▸ **TASK ITEM**
The task calls for each record to be given again unchanged, minus any pictures.
(TASK INPUT Opens)
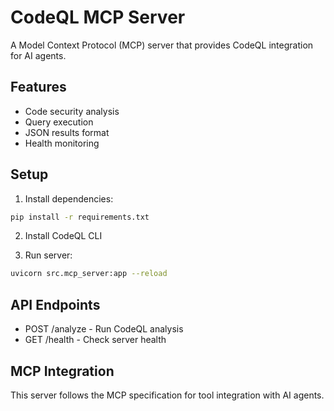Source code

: # CodeQL MCP Server

A Model Context Protocol (MCP) server that provides CodeQL integration for AI agents.

## Features

- Code security analysis
- Query execution
- JSON results format
- Health monitoring

## Setup

1. Install dependencies:
```bash
pip install -r requirements.txt
```

2. Install CodeQL CLI

3. Run server:
```bash
uvicorn src.mcp_server:app --reload
```

## API Endpoints

- POST /analyze - Run CodeQL analysis
- GET /health - Check server health

## MCP Integration

This server follows the MCP specification for tool integration with AI agents.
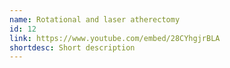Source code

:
 ```yaml
---
name: Rotational and laser atherectomy
id: 12
link: https://www.youtube.com/embed/28CYhgjrBLA
shortdesc: Short description
---
```

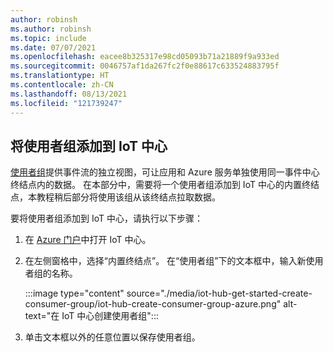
 ```yaml
---
author: robinsh
ms.author: robinsh
ms.topic: include
ms.date: 07/07/2021
ms.openlocfilehash: eacee8b325317e98cd05093b71a21889f9a933ed
ms.sourcegitcommit: 0046757af1da267fc2f0e88617c633524883795f
ms.translationtype: HT
ms.contentlocale: zh-CN
ms.lasthandoff: 08/13/2021
ms.locfileid: "121739247"
---
```

## <a name="add-a-consumer-group-to-your-iot-hub"></a>将使用者组添加到 IoT 中心

[使用者组](../articles/event-hubs/event-hubs-features.md#event-consumers)提供事件流的独立视图，可让应用和 Azure 服务单独使用同一事件中心终结点内的数据。 在本部分中，需要将一个使用者组添加到 IoT 中心的内置终结点，本教程稍后部分将使用该组从该终结点拉取数据。

要将使用者组添加到 IoT 中心，请执行以下步骤：

1. 在 [Azure 门户](https://portal.azure.com/)中打开 IoT 中心。

1. 在左侧窗格中，选择“内置终结点”。 在“使用者组”下的文本框中，输入新使用者组的名称。 

   :::image type="content" source="./media/iot-hub-get-started-create-consumer-group/iot-hub-create-consumer-group-azure.png" alt-text="在 IoT 中心创建使用者组":::

1. 单击文本框以外的任意位置以保存使用者组。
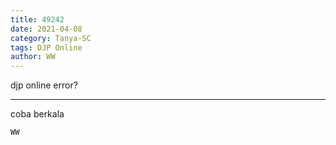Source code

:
 ```yaml
---
title: 49242
date: 2021-04-08
category: Tanya-SC
tags: DJP Online
author: WW
---
```


djp online error?

---

coba berkala

`WW`
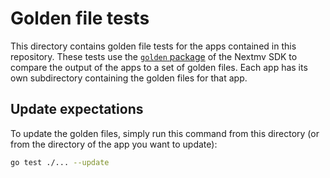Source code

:# Golden file tests

This directory contains golden file tests for the apps contained in this
repository. These tests use the [`golden` package](https://github.com/nextmv-io/sdk/tree/develop/golden)
of the Nextmv SDK to compare the output of the apps to a set of golden files.
Each app has its own subdirectory containing the golden files for that app.

## Update expectations

To update the golden files, simply run this command from this directory (or from
the directory of the app you want to update):

```bash
go test ./... --update
```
(TASK INPUT Closes)
▸ **RESPONSE TO THE TASK**
Source code

: # CodeQL MCP Server

A Model Context Protocol (MCP) server that provides CodeQL integration for AI agents.

## Features

- Code security analysis
- Query execution
- JSON results format
- Health monitoring

## Setup

1. Install dependencies:
```bash
pip install -r requirements.txt
```

2. Install CodeQL CLI

3. Run server:
```bash
uvicorn src.mcp_server:app --reload
```

## API Endpoints

- POST /analyze - Run CodeQL analysis
- GET /health - Check server health

## MCP Integration

This server follows the MCP specification for tool integration with AI agents.
Source code

:
 ```yaml
---
name: Rotational and laser atherectomy
id: 12
link: https://www.youtube.com/embed/28CYhgjrBLA
shortdesc: Short description
---
```

 ```yaml
---
author: robinsh
ms.author: robinsh
ms.topic: include
ms.date: 07/07/2021
ms.openlocfilehash: eacee8b325317e98cd05093b71a21889f9a933ed
ms.sourcegitcommit: 0046757af1da267fc2f0e88617c633524883795f
ms.translationtype: HT
ms.contentlocale: zh-CN
ms.lasthandoff: 08/13/2021
ms.locfileid: "121739247"
---
```

## <a name="add-a-consumer-group-to-your-iot-hub"></a>将使用者组添加到 IoT 中心

[使用者组](../articles/event-hubs/event-hubs-features.md#event-consumers)提供事件流的独立视图，可让应用和 Azure 服务单独使用同一事件中心终结点内的数据。 在本部分中，需要将一个使用者组添加到 IoT 中心的内置终结点，本教程稍后部分将使用该组从该终结点拉取数据。

要将使用者组添加到 IoT 中心，请执行以下步骤：

1. 在 [Azure 门户](https://portal.azure.com/)中打开 IoT 中心。

1. 在左侧窗格中，选择“内置终结点”。 在“使用者组”下的文本框中，输入新使用者组的名称。 

   :::image type="content" source="./media/iot-hub-get-started-create-consumer-group/iot-hub-create-consumer-group-azure.png" alt-text="在 IoT 中心创建使用者组":::

1. 单击文本框以外的任意位置以保存使用者组。
Source code

:
 ```yaml
---
title: 49242
date: 2021-04-08
category: Tanya-SC
tags: DJP Online
author: WW
---
```


djp online error?

---

coba berkala

`WW`
Source code

:# Golden file tests

This directory contains golden file tests for the apps contained in this
repository. These tests use the [`golden` package](https://github.com/nextmv-io/sdk/tree/develop/golden)
of the Nextmv SDK to compare the output of the apps to a set of golden files.
Each app has its own subdirectory containing the golden files for that app.

## Update expectations

To update the golden files, simply run this command from this directory (or from
the directory of the app you want to update):

```bash
go test ./... --update
```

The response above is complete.